The Gulf of Mexico was formed as a result of seafloor spreading that started in Late Triassic and continued through Middle Jurassic time (GEO ExPro, v. 3, No. 4/5). Since Late Jurassic, the basin has been a stable geologic province. The central Gulf has been characterized by persistent subsidence, first from thermal cooling, and later from sediment loading, as the basin filled with thick, prograding clastic wedges along its northern margins. Widespread evaporate deposits, primarily salt, play a critical role in the movement and entrapment of hydrocarbons in the Gulf of Mexico. It was deposited in the Middle Jurassic during the time when rifting pulled North America away from the Yucatan Peninsula to the south about 200 million years ago. Being weaker and less dense than other rocks at depth, the salt moved south and upward responding to sediment loading that was prograding from the north. The upward movement of salt through the surrounding rock is responsible for most of the structures in the present day Gulf of Mexico slope area. Folding, detachment, and normal faulting of the reservoir rocks near the salt structures can be complex and difficult to image.
The Wilcox Trend
The Lower Tertiary Wilcox stratigraphic trend has been recognized since the 1930’s as an important exploration target for southeast Texas and southwestern Louisiana. Here, production is primarily gas from fluvial, deltaic, and shallow marine sandstones. It was not until Shell, Amoco, Texaco and Mobil drilled the BAHA 2 well in March, 2001, that the link between the Wilcox shelf fluvial deltaics and deep basin turbities was tested. This well was drilled in 2,375 m of water and over 400 km from the onshore producing trend. Several significant discoveries establishing the potential of this trend followed. This pre-stack, depth migrated seismic section crosses the Walker Ridge area in the central Gulf of Mexico. Exploration wells are shown across the top of the section.

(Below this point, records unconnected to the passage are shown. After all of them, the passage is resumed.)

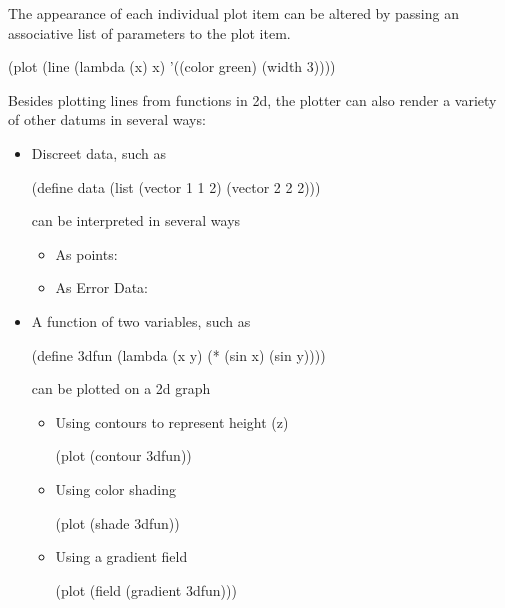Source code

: \documentclass{article}
\begin{document}
{\begin{schemedisplay}
\end{schemedisplay}


The appearance of each individual plot item can be altered by passing an associative list 
      of parameters to the plot item.
\begin{schemedisplay}
(plot 
 (line 
  (lambda (x) x) 
  '((color green) (width 3))))
\end{schemedisplay}

Besides plotting lines from functions in 2d, the plotter
      can also render a variety of other datums
      in several ways:
\begin{itemize}
\item 
  Discreet data, such as
  \begin{schemedisplay}
    
(define data 
 (list 
  (vector 1 1 2) 
  (vector 2 2 2)))
\end{schemedisplay}
can be interpreted in several ways\begin{itemize}
\item As points: 
\end{itemize}
\begin{itemize}
\item As Error Data: 
\end{itemize}
\begin{itemize}
\end{itemize}


\item 
  A function of two variables, such as
\begin{schemedisplay}
(define 3dfun (lambda (x y) (* (sin x) (sin y))))
\end{schemedisplay}
can be plotted on a 2d graph
\begin{itemize}
\item Using contours to represent height (z)
 \begin{schemedisplay}
(plot (contour 3dfun))
\end{schemedisplay}

\item Using color shading
\begin{schemedisplay}
(plot (shade 3dfun))
\end{schemedisplay}

\item Using a gradient field
\begin{schemedisplay}
(plot (field (gradient 3dfun)))
\end{schemedisplay}


\end{itemize}
\end{itemize}}
\end{document}
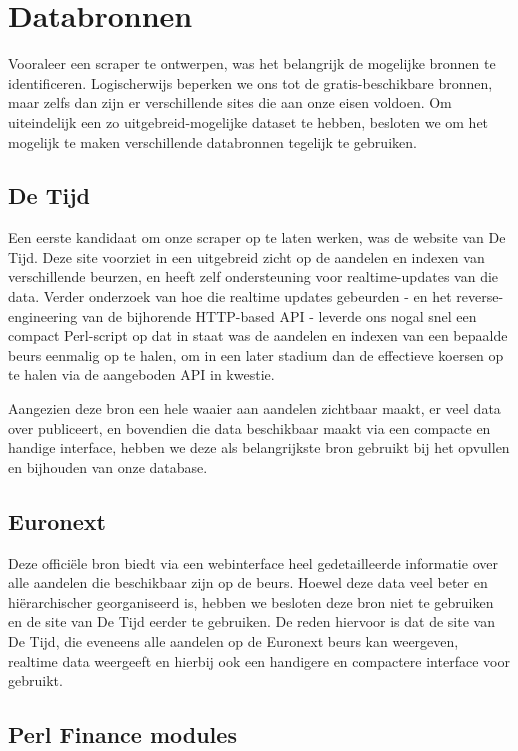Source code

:\section{Databronnen}

Vooraleer een scraper te ontwerpen, was het belangrijk de mogelijke bronnen te identificeren. Logischerwijs beperken we ons tot de gratis-beschikbare bronnen, maar zelfs dan zijn er verschillende sites die aan onze eisen voldoen. Om uiteindelijk een zo uitgebreid-mogelijke dataset te hebben, besloten we om het mogelijk te maken verschillende databronnen tegelijk te gebruiken.

\subsection{De Tijd}

Een eerste kandidaat om onze scraper op te laten werken, was de website van De Tijd. Deze site voorziet in een uitgebreid zicht op de aandelen en indexen van verschillende beurzen, en heeft zelf ondersteuning voor realtime-updates van die data. Verder onderzoek van hoe die realtime updates gebeurden - en het reverse-engineering van de bijhorende HTTP-based API - leverde ons nogal snel een compact Perl-script op dat in staat was de aandelen en indexen van een bepaalde beurs eenmalig op te halen, om in een later stadium dan de effectieve koersen op te halen via de aangeboden API in kwestie.

Aangezien deze bron een hele waaier aan aandelen zichtbaar maakt, er veel data over publiceert, en bovendien die data beschikbaar maakt via een compacte en handige interface, hebben we deze als belangrijkste bron gebruikt bij het opvullen en bijhouden van onze database.

\subsection{Euronext}

Deze offici\"ele bron biedt via een webinterface heel gedetailleerde informatie over alle aandelen die beschikbaar zijn op de beurs. Hoewel deze data veel beter en hi\"erarchischer georganiseerd is, hebben we besloten deze bron niet te gebruiken en de site van De Tijd eerder te gebruiken. De reden hiervoor is dat de site van De Tijd, die eveneens alle aandelen op de Euronext beurs kan weergeven, realtime data weergeeft en hierbij ook een handigere en compactere interface voor gebruikt.

\subsection{Perl Finance modules}

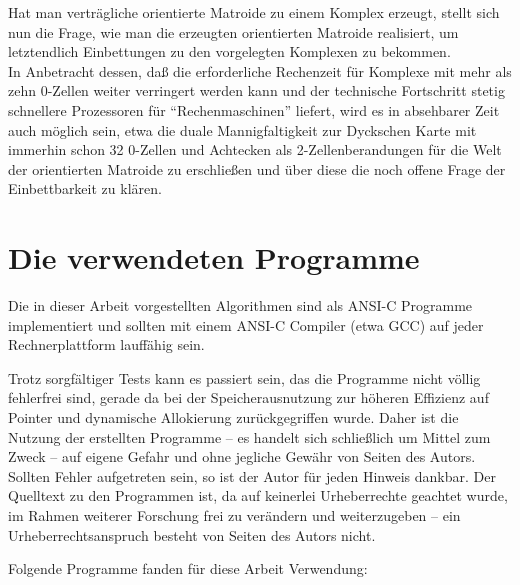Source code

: Hat man verträgliche orientierte Matroide zu einem Komplex erzeugt,
stellt sich nun die Frage, wie man die erzeugten orientierten Matroide
realisiert, um letztendlich Einbettungen zu den vorgelegten Komplexen zu
bekommen.\\
In Anbetracht dessen, daß die erforderliche Rechenzeit für Komplexe mit mehr
als zehn 0-Zellen weiter verringert werden kann und der technische
Fortschritt stetig schnellere Prozessoren für "`Rechenmaschinen"' liefert,
wird es in absehbarer Zeit auch möglich sein, etwa die duale
Mannigfaltigkeit zur Dyckschen Karte mit immerhin schon 32 0-Zellen und
Achtecken als 2-Zellenberandungen für die Welt der orientierten Matroide zu
erschließen und über diese die noch offene Frage der Einbettbarkeit zu
klären.

\section{Die verwendeten Programme}

Die in dieser Arbeit vorgestellten Algorithmen sind als ANSI-C Programme
implementiert und sollten mit einem ANSI-C Compiler (etwa GCC) auf jeder
Rechnerplattform lauffähig sein.

Trotz sorgfältiger Tests kann es passiert sein, das die Programme nicht
völlig fehlerfrei sind, gerade da bei der Speicherausnutzung zur höheren
Effizienz auf Pointer und dynamische Allokierung zurückgegriffen wurde.
Daher ist die Nutzung der erstellten Programme -- es handelt sich
schließlich um Mittel zum Zweck -- auf eigene Gefahr und ohne jegliche
Gewähr von Seiten des Autors. Sollten Fehler aufgetreten sein, so ist
der Autor für jeden Hinweis dankbar. Der Quelltext zu den Programmen
ist, da auf keinerlei Urheberrechte geachtet wurde, im Rahmen weiterer
Forschung frei zu verändern und weiterzugeben -- ein Urheberrechtsanspruch
besteht von Seiten des Autors nicht.

Folgende Programme fanden für diese Arbeit Verwendung:


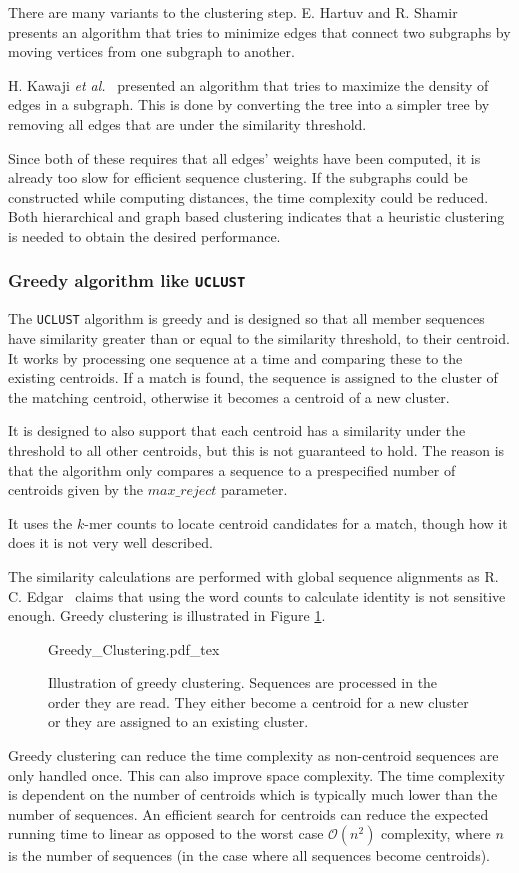 There are many variants to the clustering step. E. Hartuv and R.
Shamir~\cite{hartuv} presents an algorithm that tries to minimize edges that
connect two subgraphs by moving vertices from one subgraph to another.

H. Kawaji \textit{et al.}~\cite{kawaji} presented an algorithm that tries to
maximize the density of edges in a subgraph. This is done by converting the
tree into a simpler tree by removing all edges that are under the similarity
threshold.

Since both of these requires that all edges' weights have been computed, it is
already too slow for efficient sequence clustering. If the subgraphs could be
constructed while computing distances, the time complexity could be reduced.
Both hierarchical and graph based clustering indicates that a heuristic
clustering is needed to obtain the desired performance.


\subsubsection{Greedy algorithm like \texttt{UCLUST}}

The \texttt{UCLUST} algorithm is greedy and is designed so that all member
sequences have similarity greater than or equal to the similarity threshold,
to their centroid.  It works by processing one sequence at a time and
comparing these to the existing centroids. If a match is found, the sequence
is assigned to the cluster of the matching centroid, otherwise it becomes a
centroid of a new cluster.

It is designed to also support that each centroid has a similarity under the
threshold to all other centroids, but this is not guaranteed to hold. The
reason is that the algorithm only compares a sequence to a prespecified number
of centroids given by the $max\_reject$ parameter.

It uses the $k$-mer counts to locate centroid candidates for a match, though
how it does it is not very well described.

The similarity calculations are performed with global sequence alignments as R.
C. Edgar~\cite{usearch_algorithm}  claims that using the word counts to
calculate identity is not sensitive enough. Greedy clustering is illustrated in
Figure \ref{fig:greedy_clustering}.

\begin{figure}[H]
  \def\svgwidth{\columnwidth}
  {Greedy_Clustering.pdf_tex}
  \caption{Illustration of greedy clustering. Sequences are processed in the
    order they are read. They either become a centroid for a new cluster or
    they are assigned to an existing cluster.}
  \label{fig:greedy_clustering}
\end{figure}

Greedy clustering can reduce the time complexity as non-centroid sequences are
only handled once. This can also improve space complexity. The time complexity
is dependent on the number of centroids which is typically much lower than the
number of sequences. An efficient search for centroids can reduce the expected
running time to linear as opposed to the worst case $\mathcal{O}(n^2)$
complexity, where $n$ is the number of sequences (in the case where all
sequences become centroids).

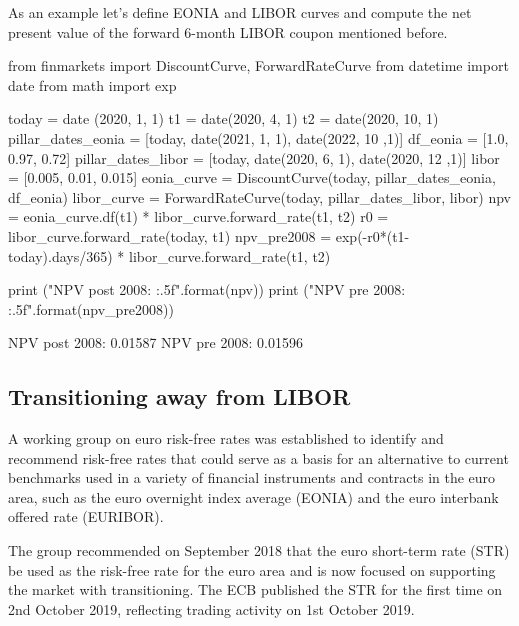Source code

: %
%

As an example let's define EONIA and LIBOR curves and compute the net present value of the forward 6-month LIBOR coupon mentioned before.

\begin{ipython}
from finmarkets import DiscountCurve, ForwardRateCurve
from datetime import date
from math import exp 

today = date (2020, 1, 1)
t1 = date(2020, 4, 1)
t2 = date(2020, 10, 1)
pillar_dates_eonia = [today, date(2021, 1, 1), date(2022, 10 ,1)]
df_eonia = [1.0, 0.97, 0.72]
pillar_dates_libor = [today, date(2020, 6, 1), date(2020, 12 ,1)]
libor = [0.005, 0.01, 0.015]
eonia_curve = DiscountCurve(today, pillar_dates_eonia, df_eonia)
libor_curve = ForwardRateCurve(today, pillar_dates_libor, libor)
npv = eonia_curve.df(t1) * libor_curve.forward_rate(t1, t2)
r0 = libor_curve.forward_rate(today, t1)
npv_pre2008 = exp(-r0*(t1-today).days/365) * libor_curve.forward_rate(t1, t2)

print ("NPV post 2008: {:.5f}".format(npv))
print ("NPV pre 2008: {:.5f}".format(npv_pre2008))
\end{ipython}
\begin{ioutput}
NPV post 2008: 0.01587
NPV pre 2008: 0.01596
\end{ioutput}

\subsection{Transitioning away from LIBOR~\cite{bib:str}}
A working group on euro risk-free rates was established to identify and recommend risk-free rates that could serve as a basis for an alternative to current benchmarks used in a variety of financial
instruments and contracts in the euro area, such as the euro overnight index average (EONIA) and the euro interbank offered rate (EURIBOR). 

The group recommended on September 2018 that the euro short-term rate (STR) be used as the risk-free rate for the euro area and is now focused on supporting the market with transitioning.
The ECB published the STR for the first time on 2nd October 2019, reflecting trading activity on 1st October 2019.

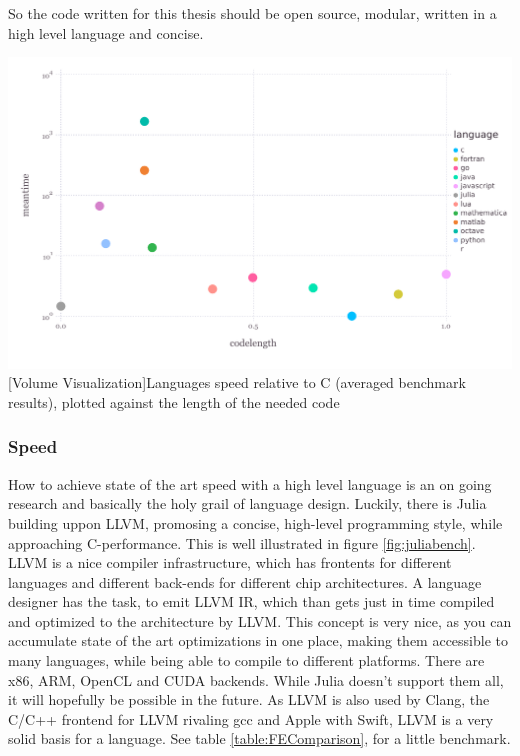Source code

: So the code written for this thesis should be open source, modular, written in a high level language and concise.


\vspace{1em}
\begin{minipage}{\linewidth}
    \centering
    \includegraphics[width=0.9\linewidth]{graphics/julia_bench.pdf}
    [Volume Visualization]{Languages speed relative to C (averaged benchmark results), plotted against the length of the needed code}
    \label{fig:juliabench}
\end{minipage}

\subsubsection{Speed}

How to achieve state of the art speed with a high level language is an on going research and basically the holy grail of language design.
Luckily, there is Julia building uppon \ac{LLVM}, promosing a concise, high-level programming style, while approaching C-performance. 
This is well illustrated in figure \ref{fig:juliabench}.
\ac{LLVM} is a nice compiler infrastructure, which has frontents for different languages and different back-ends for different chip architectures. 
A language designer has the task, to emit \ac{LLVM} \ac{IR}, which than gets just in time compiled and optimized to the architecture by \ac{LLVM}.
This concept is very nice, as you can accumulate state of the art optimizations in one place, making them accessible to many languages, while being able to compile to different platforms. There are x86, ARM, OpenCL and CUDA backends. While Julia doesn't support them all, it will hopefully be possible in the future. 
As \ac{LLVM} is also used by Clang, the C/C++ frontend for \ac{LLVM} rivaling gcc and Apple with Swift, \ac{LLVM} is a very solid basis for a language.
See table \ref{table:FEComparison}, for a little benchmark.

The Cascade, Chinook, and St. Malo wells all encountered significant amounts of oil (in excess of 100 million barrels each) in the deep-water Wilcox trend between Cretaceous (K) and Paleocene (PA) geologic horizons. The Cascade well was drilled in 2482 m of water to a depth of 8,515 m. This well established the play to the east of previous wells and 560 km down dip from its deltaic source. The Chinook and St. Malo discoveries followed. Trend water depths range from 1524 m to 3049 m and objectives can be found 3000 m to more than 9000 m subsea. The reservoir rocks encountered are turbidite deposits from sheet sands to amalgamated and leveed channel systems. They are characterized by transparent seismic character that is well imaged by this pre-stack depth migrated data and are sandwiched between Cretaceous (K) carbonates and Eocene (EO) shale and limestone sequences. The St. Malo well on the left of the seismic section shows penetration through approximately 3 kilometers of salt before encountering the Lower Tertiary oil section.
The Cascade and Chinook wells found hydrocarbons in salt-cored folded structural traps.
Key Geologic Sequences
The imaging of the geologic features has been accomplished by employing state of the art seismic data acquisition technology, detailed velocity modeling, and special data processing algorithm. The key geologic sequences have been identified on this seismic section by integrating a global sea level fluctuation curve and fossil records.
The sequences starting from the Pliocene (SA) (approximately 7 million years) to the Cretaceous (K) (approximately 70 million years old) are annotated on the seismic section. The internal characters of the rocks between these sequences offer pertinent information on oil and gas reservoirs. The seismic section also shows shallow upper Tertiary (SB-DK) rocks where hydrocarbons have been found. The Neptune field on the northeastern side of the seismic line encountered middle and lower Miocene turbidite reservoirs in salt-cored thrust folds.